Free agent
- Second baseman
- Born: February 21, 1999 (age 27) Edmond, Oklahoma, U.S.
- Bats: SwitchThrows: Right
- Stats at Baseball Reference

= Kaden Polcovich =

American baseball player (born 1999)

Kaden James Polcovich (born February 21, 1999) is an American professional baseball second baseman who is a free agent. He was selected by the Seattle Mariners in the third round of the 2020 Major League Baseball draft.

==Amateur career==
Polcovich attended Deer Creek High School in Edmond, Oklahoma. After his junior year 2016, in which he batted .321 with 26 RBIs, he committed to play college baseball at the University of Kentucky. Polcovich was not selected in the 2017 Major League Baseball draft and enrolled at Kentucky.

Polcovich was dismissed from the Kentucky baseball team during the first semester of his freshman year. He did not play for the Wildcats in a game. He left Kentucky and enrolled at Northwest Florida State College, where he hit .280 with three home runs, 18 RBIs, and 13 stolen bases over 40 games as a freshman in 2018, then batting .273 with 12 home runs and 38 RBIs over 53 games as a sophomore in 2019. After his sophomore year, he played collegiate summer baseball with the Chatham Anglers of the Cape Cod Baseball League and was named a league all-star. He also transferred to Oklahoma State University. As a junior at Oklahoma State in 2020, he batted .344 with two home runs in 21 games before the season was cancelled due to the COVID-19 pandemic.

==Professional career==
Polcovich was selected by the Seattle Mariners in the third round, with the 78th overall pick, of the 2020 Major League Baseball draft. He signed for $575,000.

Polcovich made his professional debut in 2021 with the Everett AquaSox of the High-A West with whom he batted .271/.415/.505 with ten home runs, 47 RBIs, and 16 stolen bases over 58 games.
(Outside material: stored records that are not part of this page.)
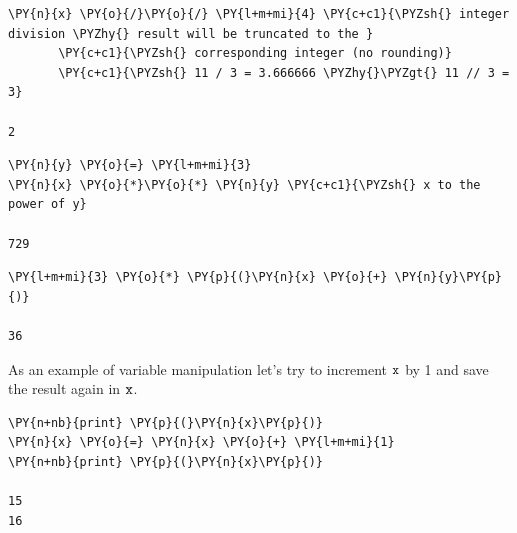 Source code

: \begin{tcolorbox}[breakable, size=fbox, boxrule=1pt, pad at break*=1mm, colback=cellbackground, colframe=cellborder]            
\begin{Verbatim}[commandchars=\\\{\}]
\PY{n}{x} \PY{o}{/}\PY{o}{/} \PY{l+m+mi}{4} \PY{c+c1}{\PYZsh{} integer division \PYZhy{} result will be truncated to the }
       \PY{c+c1}{\PYZsh{} corresponding integer (no rounding)}
       \PY{c+c1}{\PYZsh{} 11 / 3 = 3.666666 \PYZhy{}\PYZgt{} 11 // 3 = 3}

2
\end{Verbatim}
\end{tcolorbox}

\begin{tcolorbox}[breakable, size=fbox, boxrule=1pt, pad at break*=1mm, colback=cellbackground, colframe=cellborder]            
\begin{Verbatim}[commandchars=\\\{\}]
\PY{n}{y} \PY{o}{=} \PY{l+m+mi}{3}
\PY{n}{x} \PY{o}{*}\PY{o}{*} \PY{n}{y} \PY{c+c1}{\PYZsh{} x to the power of y}

729
\end{Verbatim}
\end{tcolorbox}

\begin{tcolorbox}[breakable, size=fbox, boxrule=1pt, pad at break*=1mm, colback=cellbackground, colframe=cellborder]            
\begin{Verbatim}[commandchars=\\\{\}]
\PY{l+m+mi}{3} \PY{o}{*} \PY{p}{(}\PY{n}{x} \PY{o}{+} \PY{n}{y}\PY{p}{)}

36
\end{Verbatim}
\end{tcolorbox}

As an example of variable manipulation let's try to increment \(\tt{x}\) by 1 and save the result again in \(\tt{x}\).

\begin{tcolorbox}[breakable, size=fbox, boxrule=1pt, pad at break*=1mm, colback=cellbackground, colframe=cellborder]            
\begin{Verbatim}[commandchars=\\\{\}]
\PY{n+nb}{print} \PY{p}{(}\PY{n}{x}\PY{p}{)}
\PY{n}{x} \PY{o}{=} \PY{n}{x} \PY{o}{+} \PY{l+m+mi}{1}
\PY{n+nb}{print} \PY{p}{(}\PY{n}{x}\PY{p}{)}

15
16
\end{Verbatim}
\end{tcolorbox}

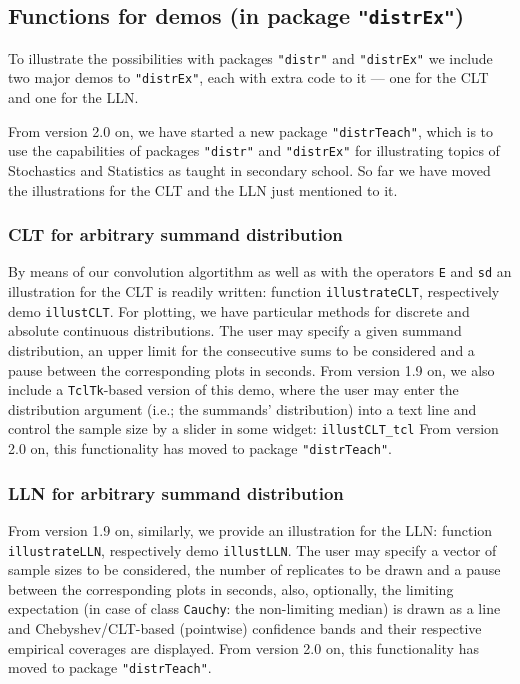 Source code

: \documentclass[11pt]{article}
\newcommand{\code}[1]{{\tt #1}}
\newcommand{\pkg}[1]{{\tt "#1"}}
\begin{document}
\subsection[Functions for demos (in package distrEx)]{Functions for demos 
(in package \pkg{distrEx})}\label{Demos}
%
To illustrate the possibilities with packages \pkg{distr} and \pkg{distrEx} we 
include two major demos to \pkg{distrEx}, each with extra code to it ---
one for the CLT and one for the LLN.

From version 2.0 on, we have started a new package \pkg{distrTeach}, which
is to use the capabilities of packages \pkg{distr} and \pkg{distrEx} for
illustrating topics of Stochastics and Statistics as taught in secondary
school. So far we have moved the illustrations for the CLT and the LLN 
just mentioned to it.

\subsubsection{CLT for arbitrary summand distribution}

By means of our convolution algortithm as well as with the operators \code{E} 
and \code{sd} an illustration for the CLT is readily written: 
function \code{illustrateCLT}, respectively demo \code{illustCLT}.
For plotting, we have particular methods for discrete and absolute continuous 
distributions. The user may specify a given summand distribution, an upper 
limit for the consecutive sums to be considered and a pause between the 
corresponding plots in seconds. From version 1.9 on, we also include a 
\code{TclTk}-based version of this demo, where the user may enter the 
distribution argument (i.e.; the summands' distribution) into a text line and 
control the sample size by a slider in some widget: \code{illustCLT\_tcl}
From version 2.0 on, this functionality has moved to package \pkg{distrTeach}.

\subsubsection{LLN for arbitrary summand distribution}

From version 1.9 on, similarly, we provide an illustration for the LLN:
function \code{illustrateLLN}, respectively demo \code{illustLLN}.
The user may specify a vector of sample sizes to be 
considered, the number of replicates to be drawn and a pause between the 
corresponding plots in seconds, also, optionally, the limiting expectation
(in case of class \code{Cauchy}: the non-limiting median) is drawn as a line and
Chebyshev/CLT-based (pointwise) confidence bands and their respective empirical 
coverages are displayed. 
From version 2.0 on, this functionality has moved to package \pkg{distrTeach}.
\end{document}
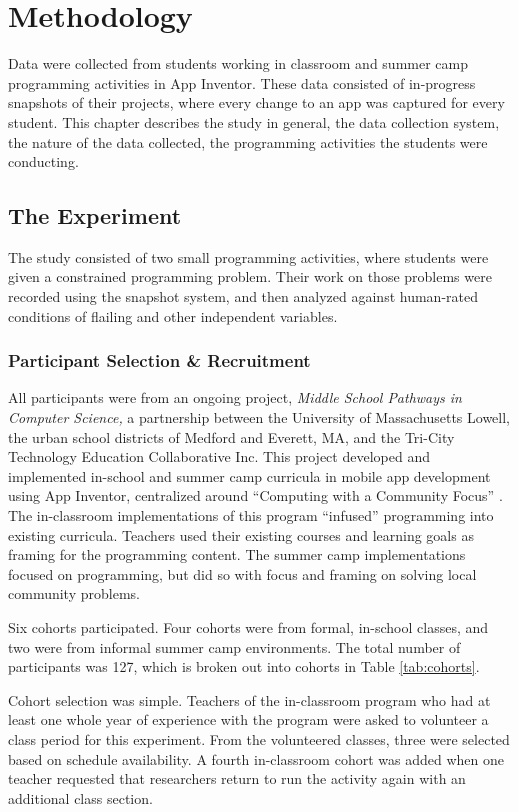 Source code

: \chapter{Methodology}

Data were collected from students working in classroom and summer camp programming activities in App Inventor. These data consisted of in-progress snapshots of their projects, where every change to an app was captured for every student. This chapter describes the study in general, the data collection system, the nature of the data collected, the programming activities the students were conducting.


\section{The Experiment}

The study consisted of two small programming activities, where students were given a constrained programming problem. Their work on those problems were recorded using the snapshot system, and then analyzed against human-rated conditions of flailing and other independent variables.

\subsection{Participant Selection \& Recruitment} 

All participants were from an ongoing project, \emph{Middle School Pathways in Computer Science,} a partnership between the University of Massachusetts Lowell, the urban school districts of Medford and Everett, MA, and the Tri-City Technology Education Collaborative Inc. This project developed and implemented in-school and summer camp curricula in mobile app development using App Inventor, centralized around ``Computing with a Community Focus'' \citep{Ni-2016}. The in-classroom implementations of this program ``infused'' programming into existing curricula. Teachers used their existing courses and learning goals as framing for the programming content. \label{sec:infusion} The summer camp implementations focused on programming, but did so with focus and framing on solving local community problems.

Six cohorts participated. Four cohorts were from formal, in-school classes, and two were from informal summer camp environments. The total number of participants was 127, which is broken out into cohorts in Table \ref{tab:cohorts}.

Cohort selection was simple. Teachers of the in-classroom program who had at least one whole year of experience with the program were asked to volunteer a class period for this experiment. From the volunteered classes, three were selected based on schedule availability. A fourth in-classroom cohort was added when one teacher requested that researchers return to run the activity again with an additional class section.

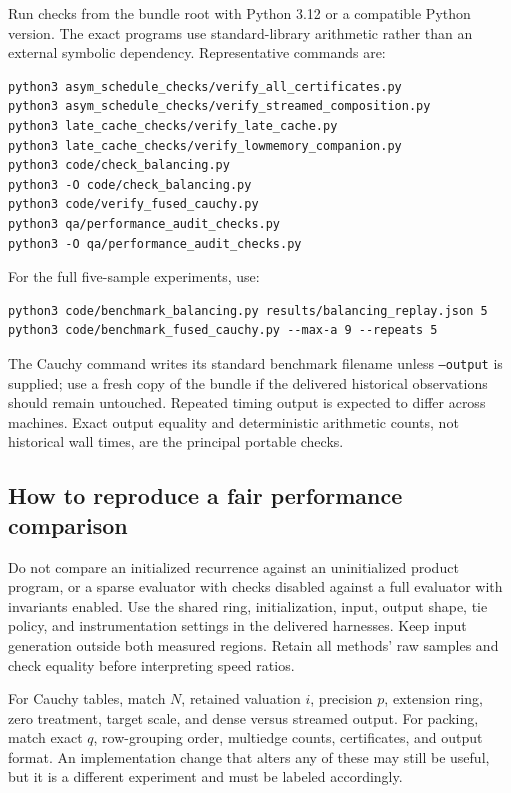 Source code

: \documentclass[11pt,letterpaper]{article}
\theoremstyle{remark}\newtheorem{remark}[theorem]{Remark}
\begin{document}
Run checks from the bundle root with Python 3.12 or a compatible Python version. The exact programs use standard-library arithmetic rather than an external symbolic dependency. Representative commands are:
\par\noindent\begin{minipage}{\linewidth}\small
\begin{verbatim}
python3 asym_schedule_checks/verify_all_certificates.py
python3 asym_schedule_checks/verify_streamed_composition.py
python3 late_cache_checks/verify_late_cache.py
python3 late_cache_checks/verify_lowmemory_companion.py
python3 code/check_balancing.py
python3 -O code/check_balancing.py
python3 code/verify_fused_cauchy.py
python3 qa/performance_audit_checks.py
python3 -O qa/performance_audit_checks.py
\end{verbatim}
\end{minipage}\par
For the full five-sample experiments, use:
\begin{verbatim}
python3 code/benchmark_balancing.py results/balancing_replay.json 5
python3 code/benchmark_fused_cauchy.py --max-a 9 --repeats 5
\end{verbatim}
The Cauchy command writes its standard benchmark filename unless \texttt{--output} is supplied; use a fresh copy of the bundle if the delivered historical observations should remain untouched. Repeated timing output is expected to differ across machines. Exact output equality and deterministic arithmetic counts, not historical wall times, are the principal portable checks.

\subsection{How to reproduce a fair performance comparison}
Do not compare an initialized recurrence against an uninitialized product program, or a sparse evaluator with checks disabled against a full evaluator with invariants enabled. Use the shared ring, initialization, input, output shape, tie policy, and instrumentation settings in the delivered harnesses. Keep input generation outside both measured regions. Retain all methods' raw samples and check equality before interpreting speed ratios.

For Cauchy tables, match $N$, retained valuation $i$, precision $p$, extension ring, zero treatment, target scale, and dense versus streamed output. For packing, match exact $q$, row-grouping order, multiedge counts, certificates, and output format. An implementation change that alters any of these may still be useful, but it is a different experiment and must be labeled accordingly.
\end{document}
He was promoted to the Arkansas Travelers of the Double-A South in late July, slashing .133/.242/.211 with two home runs, 14 RBIs, and four doubles over 36 games to end the season. He returned to Arkansas for the 2022 season. Over 118 games, he batted .242/.345/.386 with 12 home runs, 60 RBIs, and 18 stolen bases. He repeated in Double-A in 2023 and 2024, not raising his batting average or on-base plus slugging above his 2022 numbers. He did not play in the minors in 2025.

On March 2, 2026, Polcovich signed with the Kansas City Monarchs of the American Association of Professional Baseball. He was released by the team on May 9, 2026, prior to the beginning of the regular season.

==Personal life==
Polcovich's father, Kevin Polcovich played in Major League Baseball for the Pittsburgh Pirates in 1997 and 1998.